**WHAT TO PRODUCE**
The response should hold each line from the entries below where "success" is found.

┄┄┄┄┄┄

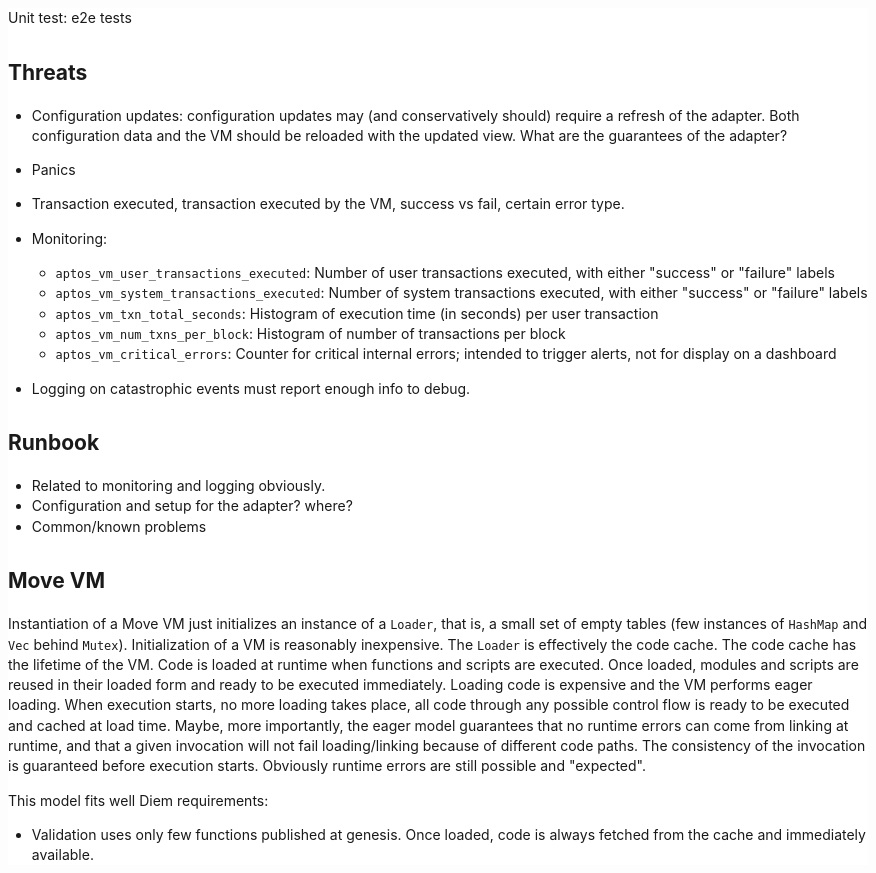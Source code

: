 Unit test: e2e tests

## Threats

* Configuration updates: configuration updates may (and conservatively should)
require a refresh of the adapter. Both configuration data and the VM should
be reloaded with the updated view. What are the guarantees of the adapter?

* Panics

* Transaction executed, transaction executed by the VM, success vs fail,
certain error type.

* Monitoring:

    - `aptos_vm_user_transactions_executed`: Number of user transactions executed,
      with either "success" or "failure" labels
    - `aptos_vm_system_transactions_executed`: Number of system transactions
      executed, with either "success" or "failure" labels
    - `aptos_vm_txn_total_seconds`: Histogram of execution time (in seconds) per
      user transaction
    - `aptos_vm_num_txns_per_block`: Histogram of number of transactions per block
    - `aptos_vm_critical_errors`: Counter for critical internal errors; intended
      to trigger alerts, not for display on a dashboard

* Logging on catastrophic events must report enough info to debug.

## Runbook

* Related to monitoring and logging obviously.
* Configuration and setup for the adapter? where?
* Common/known problems

## Move VM

Instantiation of a Move VM just initializes an instance of a `Loader`, that
is, a small set of empty tables (few instances of `HashMap` and `Vec` behind
`Mutex`). Initialization of a VM is reasonably inexpensive. The `Loader` is
effectively the code cache. The code cache has the lifetime of the VM. Code
is loaded at runtime when functions and scripts are executed. Once loaded,
modules and scripts are reused in their loaded form and ready to be executed
immediately. Loading code is expensive and the VM performs eager
loading. When execution starts, no more loading takes place, all code through
any possible control flow is ready to be executed and cached at load time.
Maybe, more importantly, the eager model guarantees that no runtime errors can
come from linking at runtime, and that a given invocation will not fail
loading/linking because of different code paths. The consistency of the
invocation is guaranteed before execution starts. Obviously runtime errors are
still possible and "expected".

This model fits well Diem requirements:

* Validation uses only few functions published at genesis. Once loaded, code is
always fetched from the cache and immediately available.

┄┄┄┄┄┄

**YOUR RESPONSE**
* Transaction executed, transaction executed by the VM, success vs fail,
      with either "success" or "failure" labels
      executed, with either "success" or "failure" labels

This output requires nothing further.